**Try it:** Each line holding the word "origin" must appear in the answer, copied from the entries.

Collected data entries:
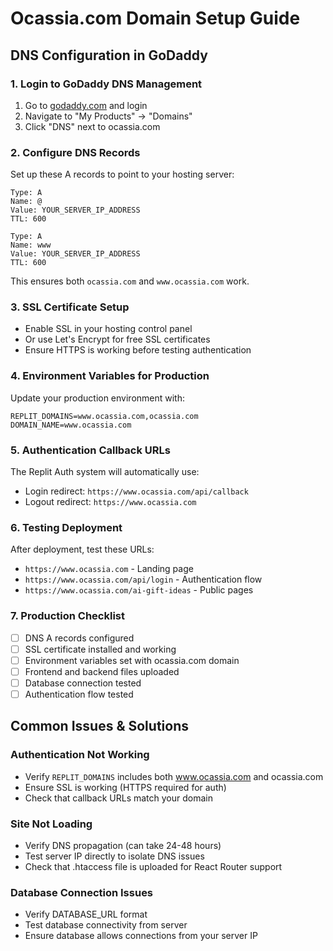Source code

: # Ocassia.com Domain Setup Guide

## DNS Configuration in GoDaddy

### 1. Login to GoDaddy DNS Management
1. Go to [godaddy.com](https://godaddy.com) and login
2. Navigate to "My Products" → "Domains"
3. Click "DNS" next to ocassia.com

### 2. Configure DNS Records
Set up these A records to point to your hosting server:

```
Type: A
Name: @
Value: YOUR_SERVER_IP_ADDRESS
TTL: 600

Type: A  
Name: www
Value: YOUR_SERVER_IP_ADDRESS
TTL: 600
```

This ensures both `ocassia.com` and `www.ocassia.com` work.

### 3. SSL Certificate Setup
- Enable SSL in your hosting control panel
- Or use Let's Encrypt for free SSL certificates
- Ensure HTTPS is working before testing authentication

### 4. Environment Variables for Production
Update your production environment with:

```env
REPLIT_DOMAINS=www.ocassia.com,ocassia.com
DOMAIN_NAME=www.ocassia.com
```

### 5. Authentication Callback URLs
The Replit Auth system will automatically use:
- Login redirect: `https://www.ocassia.com/api/callback`
- Logout redirect: `https://www.ocassia.com`

### 6. Testing Deployment
After deployment, test these URLs:
- `https://www.ocassia.com` - Landing page
- `https://www.ocassia.com/api/login` - Authentication flow
- `https://www.ocassia.com/ai-gift-ideas` - Public pages

### 7. Production Checklist
- [ ] DNS A records configured
- [ ] SSL certificate installed and working
- [ ] Environment variables set with ocassia.com domain
- [ ] Frontend and backend files uploaded
- [ ] Database connection tested
- [ ] Authentication flow tested

## Common Issues & Solutions

### Authentication Not Working
- Verify `REPLIT_DOMAINS` includes both www.ocassia.com and ocassia.com
- Ensure SSL is working (HTTPS required for auth)
- Check that callback URLs match your domain

### Site Not Loading
- Verify DNS propagation (can take 24-48 hours)
- Test server IP directly to isolate DNS issues
- Check that .htaccess file is uploaded for React Router support

### Database Connection Issues
- Verify DATABASE_URL format
- Test database connectivity from server
- Ensure database allows connections from your server IP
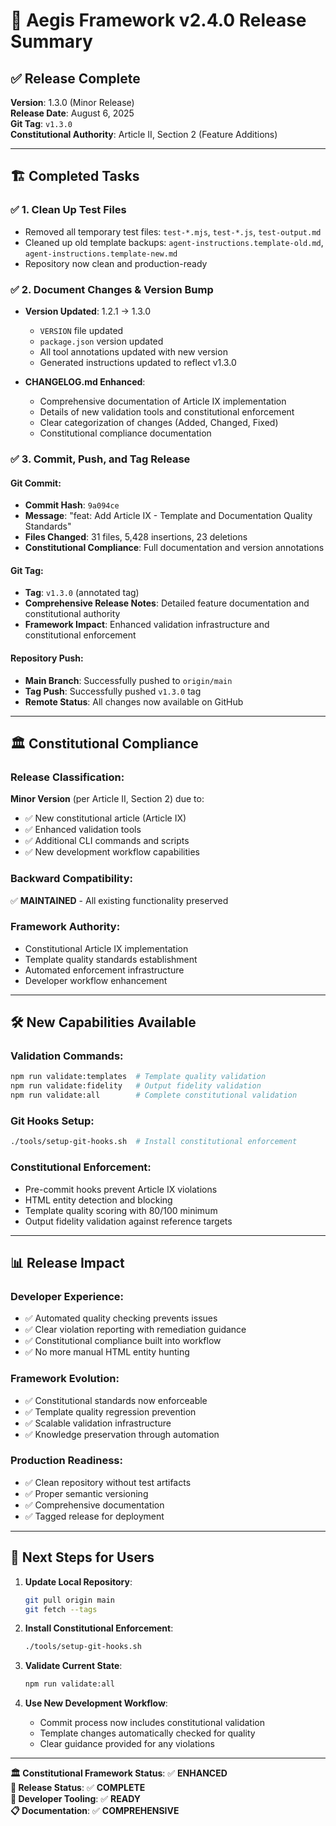 # 🚀 Aegis Framework v2.4.0 Release Summary

## ✅ **Release Complete**

**Version**: 1.3.0 (Minor Release)  
**Release Date**: August 6, 2025  
**Git Tag**: `v1.3.0`  
**Constitutional Authority**: Article II, Section 2 (Feature Additions)

---

## 🏗️ **Completed Tasks**

### ✅ 1. Clean Up Test Files
- Removed all temporary test files: `test-*.mjs`, `test-*.js`, `test-output.md`
- Cleaned up old template backups: `agent-instructions.template-old.md`, `agent-instructions.template-new.md`
- Repository now clean and production-ready

### ✅ 2. Document Changes & Version Bump
- **Version Updated**: 1.2.1 → 1.3.0
  - `VERSION` file updated
  - `package.json` version updated
  - All tool annotations updated with new version
  - Generated instructions updated to reflect v1.3.0

- **CHANGELOG.md Enhanced**:
  - Comprehensive documentation of Article IX implementation
  - Details of new validation tools and constitutional enforcement
  - Clear categorization of changes (Added, Changed, Fixed)
  - Constitutional compliance documentation

### ✅ 3. Commit, Push, and Tag Release

#### **Git Commit**:
- **Commit Hash**: `9a094ce`
- **Message**: "feat: Add Article IX - Template and Documentation Quality Standards"
- **Files Changed**: 31 files, 5,428 insertions, 23 deletions
- **Constitutional Compliance**: Full documentation and version annotations

#### **Git Tag**:
- **Tag**: `v1.3.0` (annotated tag)
- **Comprehensive Release Notes**: Detailed feature documentation and constitutional authority
- **Framework Impact**: Enhanced validation infrastructure and constitutional enforcement

#### **Repository Push**:
- **Main Branch**: Successfully pushed to `origin/main`
- **Tag Push**: Successfully pushed `v1.3.0` tag
- **Remote Status**: All changes now available on GitHub

---

## 🏛️ **Constitutional Compliance**

### **Release Classification**: 
**Minor Version** (per Article II, Section 2) due to:
- ✅ New constitutional article (Article IX)
- ✅ Enhanced validation tools
- ✅ Additional CLI commands and scripts
- ✅ New development workflow capabilities

### **Backward Compatibility**: 
✅ **MAINTAINED** - All existing functionality preserved

### **Framework Authority**:
- Constitutional Article IX implementation
- Template quality standards establishment
- Automated enforcement infrastructure
- Developer workflow enhancement

---

## 🛠️ **New Capabilities Available**

### **Validation Commands**:
```bash
npm run validate:templates  # Template quality validation
npm run validate:fidelity   # Output fidelity validation
npm run validate:all        # Complete constitutional validation
```

### **Git Hooks Setup**:
```bash
./tools/setup-git-hooks.sh  # Install constitutional enforcement
```

### **Constitutional Enforcement**:
- Pre-commit hooks prevent Article IX violations
- HTML entity detection and blocking
- Template quality scoring with 80/100 minimum
- Output fidelity validation against reference targets

---

## 📊 **Release Impact**

### **Developer Experience**:
- ✅ Automated quality checking prevents issues
- ✅ Clear violation reporting with remediation guidance
- ✅ Constitutional compliance built into workflow
- ✅ No more manual HTML entity hunting

### **Framework Evolution**:
- ✅ Constitutional standards now enforceable
- ✅ Template quality regression prevention
- ✅ Scalable validation infrastructure
- ✅ Knowledge preservation through automation

### **Production Readiness**:
- ✅ Clean repository without test artifacts
- ✅ Proper semantic versioning
- ✅ Comprehensive documentation
- ✅ Tagged release for deployment

---

## 🎯 **Next Steps for Users**

1. **Update Local Repository**:
   ```bash
   git pull origin main
   git fetch --tags
   ```

2. **Install Constitutional Enforcement**:
   ```bash
   ./tools/setup-git-hooks.sh
   ```

3. **Validate Current State**:
   ```bash
   npm run validate:all
   ```

4. **Use New Development Workflow**:
   - Commit process now includes constitutional validation
   - Template changes automatically checked for quality
   - Clear guidance provided for any violations

---

**🏛️ Constitutional Framework Status**: ✅ **ENHANCED**  
**🚀 Release Status**: ✅ **COMPLETE**  
**🔧 Developer Tooling**: ✅ **READY**  
**📋 Documentation**: ✅ **COMPREHENSIVE**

**Response to this exercise:**
- **Main Branch**: Successfully pushed to `origin/main`
   git pull origin main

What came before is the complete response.